What do the double vertical lines around $\vec i$ and $\vec j$ in this equation actually mean?

$$sim(i,j) = cos(\vec i, \vec j) = \frac{\vec i \cdot \vec j}{\lVert \vec i\rVert^2 * \lVert\vec j\rVert^2}$$

• Length of a vector. – Artem Apr 6 '14 at 16:09
• Or similarly $\|\vec{i}\|^2=\vec{i}\cdot\vec{i}$ so $\|\vec{i}\|=\sqrt{\;\vec{i}\cdot\vec{i}}$ – snulty Apr 6 '14 at 16:24
• It's not "double \mid" but rather \| (or a double || if anything else). The command \mid is a separator; whereas | and \| are not. The difference is in the spacing. – Asaf Karagila Apr 6 '14 at 18:14
• Actually, it should be \lVert + \rVert. \| has the problem that it's unclear whether TeX should treat it as a mathopen or mathclose. – kahen Apr 6 '14 at 18:30
• Thanks guys, I'm new to TeX so please excuse the newbie mistakes – conorgriffin Apr 6 '14 at 21:29

When discussing real or complex vectors, you often also have real or complex numbers in the conversation.
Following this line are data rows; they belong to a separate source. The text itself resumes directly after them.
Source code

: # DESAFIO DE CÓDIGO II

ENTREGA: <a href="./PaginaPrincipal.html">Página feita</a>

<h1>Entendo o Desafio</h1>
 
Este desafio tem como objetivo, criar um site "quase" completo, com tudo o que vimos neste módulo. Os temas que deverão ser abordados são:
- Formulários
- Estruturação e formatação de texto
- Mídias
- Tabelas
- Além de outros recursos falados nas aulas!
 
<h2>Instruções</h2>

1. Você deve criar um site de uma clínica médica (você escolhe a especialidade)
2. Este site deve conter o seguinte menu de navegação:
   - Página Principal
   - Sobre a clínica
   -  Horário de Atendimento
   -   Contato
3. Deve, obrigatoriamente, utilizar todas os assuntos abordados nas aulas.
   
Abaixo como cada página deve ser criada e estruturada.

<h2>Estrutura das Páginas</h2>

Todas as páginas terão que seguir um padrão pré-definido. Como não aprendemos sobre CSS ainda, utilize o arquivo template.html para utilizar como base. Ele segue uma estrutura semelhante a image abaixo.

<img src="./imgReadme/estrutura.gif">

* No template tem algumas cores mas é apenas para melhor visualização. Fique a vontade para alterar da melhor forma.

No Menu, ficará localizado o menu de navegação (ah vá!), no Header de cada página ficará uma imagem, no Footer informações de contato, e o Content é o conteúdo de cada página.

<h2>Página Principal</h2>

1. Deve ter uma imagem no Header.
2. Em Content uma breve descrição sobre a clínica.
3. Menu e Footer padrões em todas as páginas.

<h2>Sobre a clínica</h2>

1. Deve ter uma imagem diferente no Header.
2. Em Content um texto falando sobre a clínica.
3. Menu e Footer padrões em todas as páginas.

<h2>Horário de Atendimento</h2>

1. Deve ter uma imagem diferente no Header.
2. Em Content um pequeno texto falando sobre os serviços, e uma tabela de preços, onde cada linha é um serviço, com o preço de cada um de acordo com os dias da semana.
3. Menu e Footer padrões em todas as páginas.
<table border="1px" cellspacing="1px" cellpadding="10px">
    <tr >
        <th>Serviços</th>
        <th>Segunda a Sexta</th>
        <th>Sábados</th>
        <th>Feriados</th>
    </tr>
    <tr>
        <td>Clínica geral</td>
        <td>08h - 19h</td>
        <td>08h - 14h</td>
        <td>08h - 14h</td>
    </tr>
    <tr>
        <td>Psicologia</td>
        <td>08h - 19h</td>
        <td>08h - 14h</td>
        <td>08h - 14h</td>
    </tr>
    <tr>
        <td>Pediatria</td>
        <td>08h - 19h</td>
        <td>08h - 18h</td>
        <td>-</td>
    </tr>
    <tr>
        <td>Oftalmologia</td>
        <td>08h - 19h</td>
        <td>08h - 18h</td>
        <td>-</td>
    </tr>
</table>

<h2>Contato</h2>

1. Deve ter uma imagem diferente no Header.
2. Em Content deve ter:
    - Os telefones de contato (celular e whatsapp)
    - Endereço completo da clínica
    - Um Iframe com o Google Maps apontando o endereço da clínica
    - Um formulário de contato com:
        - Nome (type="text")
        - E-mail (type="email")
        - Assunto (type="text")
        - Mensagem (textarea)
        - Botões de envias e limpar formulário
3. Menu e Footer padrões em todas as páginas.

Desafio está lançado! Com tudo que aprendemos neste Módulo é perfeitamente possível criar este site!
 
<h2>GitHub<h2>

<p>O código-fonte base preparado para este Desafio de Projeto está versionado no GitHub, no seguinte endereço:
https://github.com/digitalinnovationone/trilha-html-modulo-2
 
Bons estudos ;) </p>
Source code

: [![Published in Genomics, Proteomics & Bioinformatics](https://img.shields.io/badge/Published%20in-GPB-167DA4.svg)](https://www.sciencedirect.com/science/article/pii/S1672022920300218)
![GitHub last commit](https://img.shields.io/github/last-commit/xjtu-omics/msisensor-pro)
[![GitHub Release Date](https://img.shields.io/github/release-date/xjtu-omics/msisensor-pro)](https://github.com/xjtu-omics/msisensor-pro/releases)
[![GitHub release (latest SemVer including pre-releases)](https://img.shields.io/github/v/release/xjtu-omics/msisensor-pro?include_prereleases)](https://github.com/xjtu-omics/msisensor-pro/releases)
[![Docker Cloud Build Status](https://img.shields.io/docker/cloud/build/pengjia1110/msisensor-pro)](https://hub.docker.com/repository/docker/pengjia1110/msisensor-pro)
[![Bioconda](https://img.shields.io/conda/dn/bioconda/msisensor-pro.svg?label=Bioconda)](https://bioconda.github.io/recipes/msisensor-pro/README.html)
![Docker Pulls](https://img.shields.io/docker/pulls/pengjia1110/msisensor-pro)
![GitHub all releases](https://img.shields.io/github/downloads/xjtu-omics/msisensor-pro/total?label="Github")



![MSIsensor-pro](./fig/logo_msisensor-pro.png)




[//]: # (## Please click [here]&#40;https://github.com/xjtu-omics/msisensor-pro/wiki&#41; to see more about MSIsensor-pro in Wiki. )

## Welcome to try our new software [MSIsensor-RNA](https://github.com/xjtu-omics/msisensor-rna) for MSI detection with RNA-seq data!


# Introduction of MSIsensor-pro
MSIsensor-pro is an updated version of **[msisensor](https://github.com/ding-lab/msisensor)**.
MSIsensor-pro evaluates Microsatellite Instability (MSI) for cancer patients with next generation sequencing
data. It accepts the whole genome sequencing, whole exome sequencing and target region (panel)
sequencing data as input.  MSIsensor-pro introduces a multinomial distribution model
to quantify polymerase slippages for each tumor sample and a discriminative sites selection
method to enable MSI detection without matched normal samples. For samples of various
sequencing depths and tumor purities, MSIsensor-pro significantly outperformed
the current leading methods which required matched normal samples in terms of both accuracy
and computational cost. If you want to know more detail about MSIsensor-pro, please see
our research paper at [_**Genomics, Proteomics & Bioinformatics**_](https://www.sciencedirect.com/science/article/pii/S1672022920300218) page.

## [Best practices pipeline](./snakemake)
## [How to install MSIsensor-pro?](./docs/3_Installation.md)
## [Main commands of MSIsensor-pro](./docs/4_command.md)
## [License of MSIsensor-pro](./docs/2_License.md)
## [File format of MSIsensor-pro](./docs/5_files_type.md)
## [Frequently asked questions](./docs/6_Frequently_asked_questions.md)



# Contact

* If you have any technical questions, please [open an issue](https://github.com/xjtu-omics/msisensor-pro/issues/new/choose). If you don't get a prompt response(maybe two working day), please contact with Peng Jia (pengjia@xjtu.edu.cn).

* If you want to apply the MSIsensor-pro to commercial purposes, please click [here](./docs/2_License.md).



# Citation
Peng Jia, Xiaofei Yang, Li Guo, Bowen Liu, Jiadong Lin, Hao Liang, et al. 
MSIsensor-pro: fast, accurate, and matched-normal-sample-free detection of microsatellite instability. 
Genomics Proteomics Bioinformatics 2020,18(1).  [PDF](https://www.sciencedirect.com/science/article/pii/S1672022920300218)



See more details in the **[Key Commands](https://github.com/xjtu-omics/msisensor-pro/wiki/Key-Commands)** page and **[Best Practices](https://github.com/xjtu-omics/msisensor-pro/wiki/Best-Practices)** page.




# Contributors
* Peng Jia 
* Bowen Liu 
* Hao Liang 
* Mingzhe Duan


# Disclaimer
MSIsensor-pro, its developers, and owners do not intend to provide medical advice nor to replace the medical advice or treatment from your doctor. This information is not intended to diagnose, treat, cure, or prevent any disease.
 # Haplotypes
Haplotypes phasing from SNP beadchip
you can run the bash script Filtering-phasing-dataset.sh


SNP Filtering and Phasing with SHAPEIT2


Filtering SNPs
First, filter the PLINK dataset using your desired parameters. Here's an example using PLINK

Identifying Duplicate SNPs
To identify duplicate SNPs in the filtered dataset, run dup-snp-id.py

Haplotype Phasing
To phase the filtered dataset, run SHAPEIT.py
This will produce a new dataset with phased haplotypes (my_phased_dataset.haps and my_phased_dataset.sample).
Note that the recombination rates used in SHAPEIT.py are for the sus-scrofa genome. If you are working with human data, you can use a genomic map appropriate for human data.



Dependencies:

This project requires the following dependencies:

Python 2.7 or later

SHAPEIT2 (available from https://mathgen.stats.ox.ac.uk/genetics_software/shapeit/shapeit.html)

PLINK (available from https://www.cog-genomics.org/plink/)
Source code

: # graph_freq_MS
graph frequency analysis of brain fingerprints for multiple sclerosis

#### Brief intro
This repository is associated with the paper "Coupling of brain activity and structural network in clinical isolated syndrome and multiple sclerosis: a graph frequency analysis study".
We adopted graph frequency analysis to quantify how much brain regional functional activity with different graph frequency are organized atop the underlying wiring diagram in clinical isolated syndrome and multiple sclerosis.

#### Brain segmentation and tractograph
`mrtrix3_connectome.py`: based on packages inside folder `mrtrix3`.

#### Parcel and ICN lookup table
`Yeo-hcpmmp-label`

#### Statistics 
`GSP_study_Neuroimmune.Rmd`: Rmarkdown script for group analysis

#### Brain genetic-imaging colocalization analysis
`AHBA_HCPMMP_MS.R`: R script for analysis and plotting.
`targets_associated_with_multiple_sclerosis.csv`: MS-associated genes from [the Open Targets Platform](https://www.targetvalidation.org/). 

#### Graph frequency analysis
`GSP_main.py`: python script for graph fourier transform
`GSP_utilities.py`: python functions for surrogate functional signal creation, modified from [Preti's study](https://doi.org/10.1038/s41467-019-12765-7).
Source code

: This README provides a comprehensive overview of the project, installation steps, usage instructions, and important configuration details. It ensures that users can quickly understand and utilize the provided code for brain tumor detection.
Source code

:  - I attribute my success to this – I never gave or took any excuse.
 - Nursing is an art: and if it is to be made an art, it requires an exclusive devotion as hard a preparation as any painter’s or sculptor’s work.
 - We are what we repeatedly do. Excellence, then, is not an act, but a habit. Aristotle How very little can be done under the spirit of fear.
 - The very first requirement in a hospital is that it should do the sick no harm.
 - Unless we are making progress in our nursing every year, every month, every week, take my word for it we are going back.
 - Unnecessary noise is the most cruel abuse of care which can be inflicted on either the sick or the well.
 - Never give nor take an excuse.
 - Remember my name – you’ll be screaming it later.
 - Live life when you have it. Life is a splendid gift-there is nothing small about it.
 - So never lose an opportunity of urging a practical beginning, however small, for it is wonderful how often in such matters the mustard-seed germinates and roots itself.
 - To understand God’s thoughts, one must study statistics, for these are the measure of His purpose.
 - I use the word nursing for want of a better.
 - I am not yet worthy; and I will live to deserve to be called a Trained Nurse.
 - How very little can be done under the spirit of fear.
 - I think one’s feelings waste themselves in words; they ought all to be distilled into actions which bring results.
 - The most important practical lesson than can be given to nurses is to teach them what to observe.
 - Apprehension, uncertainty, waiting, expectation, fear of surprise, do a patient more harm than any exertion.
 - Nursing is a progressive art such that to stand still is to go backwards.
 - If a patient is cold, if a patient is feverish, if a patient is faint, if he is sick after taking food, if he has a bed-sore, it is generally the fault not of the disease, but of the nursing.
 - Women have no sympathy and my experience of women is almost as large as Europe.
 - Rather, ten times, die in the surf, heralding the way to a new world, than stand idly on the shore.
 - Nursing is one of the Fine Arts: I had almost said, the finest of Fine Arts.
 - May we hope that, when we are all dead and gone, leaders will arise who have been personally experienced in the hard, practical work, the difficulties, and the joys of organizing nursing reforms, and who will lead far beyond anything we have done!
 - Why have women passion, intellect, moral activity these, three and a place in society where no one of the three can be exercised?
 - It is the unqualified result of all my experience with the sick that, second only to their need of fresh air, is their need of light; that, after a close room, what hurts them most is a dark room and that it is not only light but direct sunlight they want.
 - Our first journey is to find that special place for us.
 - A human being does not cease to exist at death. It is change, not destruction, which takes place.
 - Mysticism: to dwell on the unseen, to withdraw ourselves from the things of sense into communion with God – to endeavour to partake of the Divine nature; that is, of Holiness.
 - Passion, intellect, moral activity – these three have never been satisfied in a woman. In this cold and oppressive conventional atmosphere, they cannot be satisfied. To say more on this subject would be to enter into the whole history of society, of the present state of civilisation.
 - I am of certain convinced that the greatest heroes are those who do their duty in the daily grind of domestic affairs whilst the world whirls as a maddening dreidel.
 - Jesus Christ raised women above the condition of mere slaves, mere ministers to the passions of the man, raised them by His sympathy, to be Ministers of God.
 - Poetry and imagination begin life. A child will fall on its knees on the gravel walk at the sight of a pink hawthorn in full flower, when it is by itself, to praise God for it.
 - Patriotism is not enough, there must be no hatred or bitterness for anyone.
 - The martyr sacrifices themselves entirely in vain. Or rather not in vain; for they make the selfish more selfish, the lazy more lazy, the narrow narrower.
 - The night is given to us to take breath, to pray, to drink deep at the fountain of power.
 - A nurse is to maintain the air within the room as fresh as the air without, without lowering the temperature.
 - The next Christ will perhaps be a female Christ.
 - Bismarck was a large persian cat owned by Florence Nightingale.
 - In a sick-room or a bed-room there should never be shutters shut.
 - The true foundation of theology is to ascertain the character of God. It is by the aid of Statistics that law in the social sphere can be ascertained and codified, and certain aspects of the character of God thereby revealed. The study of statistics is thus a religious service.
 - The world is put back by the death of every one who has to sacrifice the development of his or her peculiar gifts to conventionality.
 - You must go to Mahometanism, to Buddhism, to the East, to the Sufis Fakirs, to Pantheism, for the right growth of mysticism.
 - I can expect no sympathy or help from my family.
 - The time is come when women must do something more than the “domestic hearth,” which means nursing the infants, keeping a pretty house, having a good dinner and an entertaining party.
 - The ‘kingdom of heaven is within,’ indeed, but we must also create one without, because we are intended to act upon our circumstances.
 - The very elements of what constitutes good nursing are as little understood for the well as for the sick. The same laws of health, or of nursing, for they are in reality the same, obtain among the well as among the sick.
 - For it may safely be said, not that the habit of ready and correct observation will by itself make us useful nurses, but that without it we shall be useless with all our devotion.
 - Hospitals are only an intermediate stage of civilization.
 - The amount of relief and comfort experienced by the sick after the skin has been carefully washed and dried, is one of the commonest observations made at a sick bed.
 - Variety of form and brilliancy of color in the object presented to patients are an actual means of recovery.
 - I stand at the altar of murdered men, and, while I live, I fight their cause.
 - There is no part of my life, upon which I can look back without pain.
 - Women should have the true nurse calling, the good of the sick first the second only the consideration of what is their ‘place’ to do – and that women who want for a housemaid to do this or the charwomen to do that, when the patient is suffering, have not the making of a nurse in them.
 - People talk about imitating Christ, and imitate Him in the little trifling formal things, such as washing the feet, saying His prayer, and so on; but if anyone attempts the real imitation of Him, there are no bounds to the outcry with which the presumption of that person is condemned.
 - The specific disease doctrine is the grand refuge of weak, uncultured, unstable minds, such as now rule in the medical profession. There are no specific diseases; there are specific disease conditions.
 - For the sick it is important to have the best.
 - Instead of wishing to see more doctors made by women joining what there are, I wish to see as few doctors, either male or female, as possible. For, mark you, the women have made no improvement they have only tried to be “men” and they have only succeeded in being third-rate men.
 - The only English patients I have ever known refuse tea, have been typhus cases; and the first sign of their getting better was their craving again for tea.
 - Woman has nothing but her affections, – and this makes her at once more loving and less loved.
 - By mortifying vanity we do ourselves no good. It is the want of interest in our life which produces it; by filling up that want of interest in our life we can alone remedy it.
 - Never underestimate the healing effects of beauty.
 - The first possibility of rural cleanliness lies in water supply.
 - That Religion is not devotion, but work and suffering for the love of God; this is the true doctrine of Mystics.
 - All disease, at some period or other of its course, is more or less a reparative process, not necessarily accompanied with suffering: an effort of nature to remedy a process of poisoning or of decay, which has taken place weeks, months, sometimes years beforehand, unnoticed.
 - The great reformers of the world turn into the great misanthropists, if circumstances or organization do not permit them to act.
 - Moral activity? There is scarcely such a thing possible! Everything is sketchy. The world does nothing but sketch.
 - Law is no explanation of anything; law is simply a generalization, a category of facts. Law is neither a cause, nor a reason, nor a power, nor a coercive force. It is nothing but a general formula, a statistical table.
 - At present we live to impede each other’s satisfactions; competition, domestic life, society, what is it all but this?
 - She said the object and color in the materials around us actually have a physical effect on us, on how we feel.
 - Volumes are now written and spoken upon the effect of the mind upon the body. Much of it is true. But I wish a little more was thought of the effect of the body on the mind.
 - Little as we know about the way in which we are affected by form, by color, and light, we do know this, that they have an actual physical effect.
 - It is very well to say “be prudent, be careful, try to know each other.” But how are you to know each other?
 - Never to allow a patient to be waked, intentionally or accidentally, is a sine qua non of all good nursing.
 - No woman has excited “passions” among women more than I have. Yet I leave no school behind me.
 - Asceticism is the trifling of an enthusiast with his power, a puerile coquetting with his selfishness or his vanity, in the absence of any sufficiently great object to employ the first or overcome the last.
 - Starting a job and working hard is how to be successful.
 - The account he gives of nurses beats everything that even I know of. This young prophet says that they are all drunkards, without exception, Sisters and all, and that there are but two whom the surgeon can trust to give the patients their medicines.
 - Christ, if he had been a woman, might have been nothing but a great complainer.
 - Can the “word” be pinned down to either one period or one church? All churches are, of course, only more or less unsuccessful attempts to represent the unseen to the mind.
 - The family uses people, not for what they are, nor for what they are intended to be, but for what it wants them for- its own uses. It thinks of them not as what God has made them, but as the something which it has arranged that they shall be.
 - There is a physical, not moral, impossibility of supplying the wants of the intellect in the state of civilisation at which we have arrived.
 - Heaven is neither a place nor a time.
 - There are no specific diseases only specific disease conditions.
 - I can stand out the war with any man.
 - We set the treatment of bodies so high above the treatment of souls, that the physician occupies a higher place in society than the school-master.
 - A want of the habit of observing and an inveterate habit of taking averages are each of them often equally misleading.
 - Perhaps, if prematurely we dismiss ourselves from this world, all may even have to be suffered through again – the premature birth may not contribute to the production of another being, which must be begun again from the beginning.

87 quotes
If these things are represented symbolically, every little thing you can do to remind the reader which symbols represent vectors and which symbols represent numbers is good. For example, the meaning of $\left|a\right|\left|v\right|$ is not as clear as that of $\left|a\right|\left|\vec{v}\right|$, and it's even more clear to write $\left|a\right|\left\|\vec{v}\right\|$.
Incidentally, \left\|...\right\| looks better than \mid\mid...\mid\mid. Compare $\left\|\vec{v}\right\|$ to $\mid\mid\vec{v}\mid\mid$.